研究課題/領域番号 |
20K09786
|
研究機関 | 山梨大学 |
研究代表者 |
柏木 賢治 山梨大学, 大学院総合研究部, 教授 (30194723)
|
研究分担者 |
坂本 雅子 山梨大学, 医学部附属病院, 医員 (70758846)
北村 一義 山梨大学, 大学院総合研究部, 講師 (80535617)
|
研究期間 (年度) |
2020-04-01 – 2023-03-31
|
キーワード | 緑内障 / ビッグデータ / 人工知能 / precision medicine |
研究実績の概要 |
後天性失明原因の第一位である緑内障に対する適切な診断と治療の提供は患者のみならず社会的にも重要な課題である。緑内障は不可逆的な視機能障害を来す疾患でありながら、自覚症状が高度に進行するまで少ないため、発見時には高度障害を来している症例が少なくない。また治療に対する応答性には個人差も大きい。このような状況の打開のためには、患者負担が少なく早期に診断が可能なシステムの構築と個別患者に合った対応法の開発が必須である。
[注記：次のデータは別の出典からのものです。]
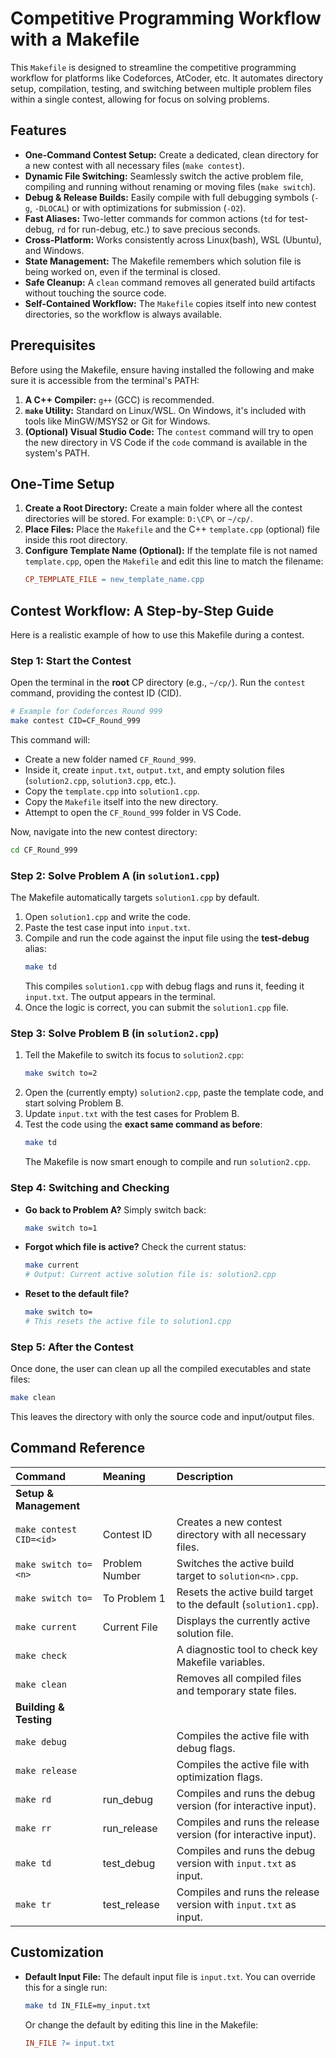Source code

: # Competitive Programming Workflow with a Makefile

This `Makefile` is designed to streamline the competitive programming workflow for platforms like Codeforces, AtCoder, etc. It automates directory setup, compilation, testing, and switching between multiple problem files within a single contest, allowing for focus on solving problems.

## Features

-   **One-Command Contest Setup:** Create a dedicated, clean directory for a new contest with all necessary files (`make contest`).
-   **Dynamic File Switching:** Seamlessly switch the active problem file, compiling and running without renaming or moving files (`make switch`).
-   **Debug & Release Builds:** Easily compile with full debugging symbols (`-g`, `-DLOCAL`) or with optimizations for submission (`-O2`).
-   **Fast Aliases:** Two-letter commands for common actions (`td` for test-debug, `rd` for run-debug, etc.) to save precious seconds.
-   **Cross-Platform:** Works consistently across Linux(bash), WSL (Ubuntu), and Windows.
-   **State Management:** The Makefile remembers which solution file is being worked on, even if the terminal is closed.
-   **Safe Cleanup:** A `clean` command removes all generated build artifacts without touching the source code.
-   **Self-Contained Workflow:** The `Makefile` copies itself into new contest directories, so the workflow is always available.

## Prerequisites

Before using the Makefile, ensure having installed the following and make sure it is accessible from the terminal's PATH:

1.  **A C++ Compiler:** `g++` (GCC) is recommended.
2.  **`make` Utility:** Standard on Linux/WSL. On Windows, it's included with tools like MinGW/MSYS2 or Git for Windows.
3.  **(Optional) Visual Studio Code:** The `contest` command will try to open the new directory in VS Code if the `code` command is available in the system's PATH.


## One-Time Setup

1.  **Create a Root Directory:** Create a main folder where all the contest directories will be stored. For example: `D:\CP\` or `~/cp/`.
2.  **Place Files:** Place the `Makefile` and the C++ `template.cpp` (optional) file inside this root directory.
3.  **Configure Template Name (Optional):** If the template file is not named `template.cpp`, open the `Makefile` and edit this line to match the filename:
    ```makefile
    CP_TEMPLATE_FILE = new_template_name.cpp
    ```

## Contest Workflow: A Step-by-Step Guide

Here is a realistic example of how to use this Makefile during a contest.

### Step 1: Start the Contest

Open the terminal in the **root** CP directory (e.g., `~/cp/`). Run the `contest` command, providing the contest ID (CID).

```bash
# Example for Codeforces Round 999
make contest CID=CF_Round_999
```

This command will:
-   Create a new folder named `CF_Round_999`.
-   Inside it, create `input.txt`, `output.txt`, and empty solution files (`solution2.cpp`, `solution3.cpp`, etc.).
-   Copy the `template.cpp` into `solution1.cpp`.
-   Copy the `Makefile` itself into the new directory.
-   Attempt to open the `CF_Round_999` folder in VS Code.

Now, navigate into the new contest directory:
```bash
cd CF_Round_999
```

### Step 2: Solve Problem A (in `solution1.cpp`)

The Makefile automatically targets `solution1.cpp` by default.

1.  Open `solution1.cpp` and write the code.
2.  Paste the test case input into `input.txt`.
3.  Compile and run the code against the input file using the **test-debug** alias:
    ```bash
    make td
    ```
    This compiles `solution1.cpp` with debug flags and runs it, feeding it `input.txt`. The output appears in the terminal.
4.  Once the logic is correct, you can submit the `solution1.cpp` file.

### Step 3: Solve Problem B (in `solution2.cpp`)

1.  Tell the Makefile to switch its focus to `solution2.cpp`:
    ```bash
    make switch to=2
    ```
2.  Open the (currently empty) `solution2.cpp`, paste the template code, and start solving Problem B.
3.  Update `input.txt` with the test cases for Problem B.
4.  Test the code using the **exact same command as before**:
    ```bash
    make td
    ```
    The Makefile is now smart enough to compile and run `solution2.cpp`.

### Step 4: Switching and Checking

-   **Go back to Problem A?** Simply switch back:
    ```bash
    make switch to=1
    ```
-   **Forgot which file is active?** Check the current status:
    ```bash
    make current
    # Output: Current active solution file is: solution2.cpp
    ```
-   **Reset to the default file?**
    ```bash
    make switch to=
    # This resets the active file to solution1.cpp
    ```

### Step 5: After the Contest

Once done, the user can clean up all the compiled executables and state files:
```bash
make clean
```
This leaves the directory with only the source code and input/output files.

## Command Reference

| Command | Meaning | Description |
| :--- | :--- | :--- |
| **Setup & Management** | | |
| `make contest CID=<id>` | Contest ID | Creates a new contest directory with all necessary files. |
| `make switch to=<n>` | Problem Number | Switches the active build target to `solution<n>.cpp`. |
| `make switch to=` | To Problem 1 | Resets the active build target to the default (`solution1.cpp`). |
| `make current` | Current File | Displays the currently active solution file. |
| `make check` | | A diagnostic tool to check key Makefile variables. |
| `make clean` | | Removes all compiled files and temporary state files. |
| **Building & Testing** | | |
| `make debug` | | Compiles the active file with debug flags. |
| `make release` | | Compiles the active file with optimization flags. |
| `make rd` | run_debug | Compiles and runs the debug version (for interactive input). |
| `make rr` | run_release | Compiles and runs the release version (for interactive input). |
| `make td` | test_debug | Compiles and runs the debug version with `input.txt` as input. |
| `make tr` | test_release | Compiles and runs the release version with `input.txt` as input. |

## Customization

-   **Default Input File:** The default input file is `input.txt`. You can override this for a single run:
    ```bash
    make td IN_FILE=my_input.txt
    ```
    Or change the default by editing this line in the Makefile:
    ```makefile
    IN_FILE ?= input.txt
    ```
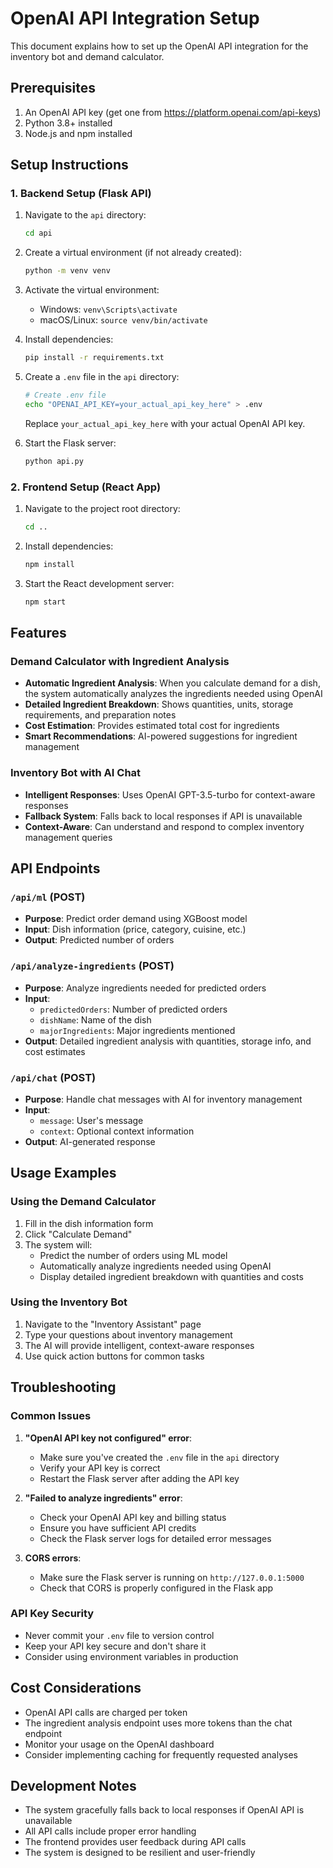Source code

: # OpenAI API Integration Setup

This document explains how to set up the OpenAI API integration for the inventory bot and demand calculator.

## Prerequisites

1. An OpenAI API key (get one from https://platform.openai.com/api-keys)
2. Python 3.8+ installed
3. Node.js and npm installed

## Setup Instructions

### 1. Backend Setup (Flask API)

1. Navigate to the `api` directory:
   ```bash
   cd api
   ```

2. Create a virtual environment (if not already created):
   ```bash
   python -m venv venv
   ```

3. Activate the virtual environment:
   - Windows: `venv\Scripts\activate`
   - macOS/Linux: `source venv/bin/activate`

4. Install dependencies:
   ```bash
   pip install -r requirements.txt
   ```

5. Create a `.env` file in the `api` directory:
   ```bash
   # Create .env file
   echo "OPENAI_API_KEY=your_actual_api_key_here" > .env
   ```
   
   Replace `your_actual_api_key_here` with your actual OpenAI API key.

6. Start the Flask server:
   ```bash
   python api.py
   ```

### 2. Frontend Setup (React App)

1. Navigate to the project root directory:
   ```bash
   cd ..
   ```

2. Install dependencies:
   ```bash
   npm install
   ```

3. Start the React development server:
   ```bash
   npm start
   ```

## Features

### Demand Calculator with Ingredient Analysis

- **Automatic Ingredient Analysis**: When you calculate demand for a dish, the system automatically analyzes the ingredients needed using OpenAI
- **Detailed Ingredient Breakdown**: Shows quantities, units, storage requirements, and preparation notes
- **Cost Estimation**: Provides estimated total cost for ingredients
- **Smart Recommendations**: AI-powered suggestions for ingredient management

### Inventory Bot with AI Chat

- **Intelligent Responses**: Uses OpenAI GPT-3.5-turbo for context-aware responses
- **Fallback System**: Falls back to local responses if API is unavailable
- **Context-Aware**: Can understand and respond to complex inventory management queries

## API Endpoints

### `/api/ml` (POST)
- **Purpose**: Predict order demand using XGBoost model
- **Input**: Dish information (price, category, cuisine, etc.)
- **Output**: Predicted number of orders

### `/api/analyze-ingredients` (POST)
- **Purpose**: Analyze ingredients needed for predicted orders
- **Input**: 
  - `predictedOrders`: Number of predicted orders
  - `dishName`: Name of the dish
  - `majorIngredients`: Major ingredients mentioned
- **Output**: Detailed ingredient analysis with quantities, storage info, and cost estimates

### `/api/chat` (POST)
- **Purpose**: Handle chat messages with AI for inventory management
- **Input**: 
  - `message`: User's message
  - `context`: Optional context information
- **Output**: AI-generated response

## Usage Examples

### Using the Demand Calculator

1. Fill in the dish information form
2. Click "Calculate Demand"
3. The system will:
   - Predict the number of orders using ML model
   - Automatically analyze ingredients needed using OpenAI
   - Display detailed ingredient breakdown with quantities and costs

### Using the Inventory Bot

1. Navigate to the "Inventory Assistant" page
2. Type your questions about inventory management
3. The AI will provide intelligent, context-aware responses
4. Use quick action buttons for common tasks

## Troubleshooting

### Common Issues

1. **"OpenAI API key not configured" error**:
   - Make sure you've created the `.env` file in the `api` directory
   - Verify your API key is correct
   - Restart the Flask server after adding the API key

2. **"Failed to analyze ingredients" error**:
   - Check your OpenAI API key and billing status
   - Ensure you have sufficient API credits
   - Check the Flask server logs for detailed error messages

3. **CORS errors**:
   - Make sure the Flask server is running on `http://127.0.0.1:5000`
   - Check that CORS is properly configured in the Flask app

### API Key Security

- Never commit your `.env` file to version control
- Keep your API key secure and don't share it
- Consider using environment variables in production

## Cost Considerations

- OpenAI API calls are charged per token
- The ingredient analysis endpoint uses more tokens than the chat endpoint
- Monitor your usage on the OpenAI dashboard
- Consider implementing caching for frequently requested analyses

## Development Notes

- The system gracefully falls back to local responses if OpenAI API is unavailable
- All API calls include proper error handling
- The frontend provides user feedback during API calls
- The system is designed to be resilient and user-friendly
本研究においてはその目的のために、緑内障患者に対する大量データ(いわゆるビッグデータ)とこれらを基に人工知能(AI)を用いて検討した緑内障スクリーニングシステムの構築、個別化の進行リスクの解析を行うとともに、遺伝子情報も併せたより精度の高い個別化医療の体制作りを進めている。すでに診療録から自動的に眼科関連の診療データを収集する(ビッグデータ収集システム)の構築は完了し、現在数千人の山梨県内の緑内障患者の定時的な診療録の収集体制の構築が完成している。現在これらのデータをデータサイエンティストの協力をえてAIを用いて検討を進めている。これらの成果として、眼底写真を用いた緑内障患者の簡便かつ精度の高いスクリーニングシステムが完成し、さらに緑内障の重症度についてのAIシステムも完成した。現在これらの実効性の評価を健診センターや医療機関において開始している。また一部の緑内障患者からは同意を得た後に採決を行い緑内障関連遺伝子情報の解析研究を進めている。これらビッグデータ、AIならびに遺伝子解析により高度な緑内障治療(precision medicine)に向けての取り組みを進めている。
|
現在までの達成度 (区分) |
現在までの達成度 (区分)
1: 当初の計画以上に進展している
理由
既にビッグデータの収集体制は完了し、定時的なデータ収集が始まっている。また収集された人工知能による解析研究も一定の成果を挙げている。遺伝子情報についても収集ならびに検討が進められている。 以上から、本研究は当初の計画以上に進展していると判断する。
|
今後の研究の推進方策 |
昨年度に引き続き、より大量なデータを集めるとともに、同一患者の経時的データの収集を行う。さらにこれら患者における緑内障遺伝子情報を組み合わせることでprecision medicineに向けての研究レベルを向上させる。 これらの取り組みによりより一層羅回レベルの緑内障診療の支援に向けての研究を進めるとともに、個別の患者に合わせた医療の提供をより高い精度で提供するための研究を進める。
|
次年度使用額が生じた理由 |
昨年度はデータ収集システムの構築維持に加えて作業の自動化のための費用を計上していたが、新型コロナ感染症の影響もあり、予定していた作業に遅れが生じた。このためデータ収集や解析は手動による作業で対応した。次年度は昨年度に計画していた事業を行う予定であり、昨年度に計上していた予算は次年度に使用する計画である。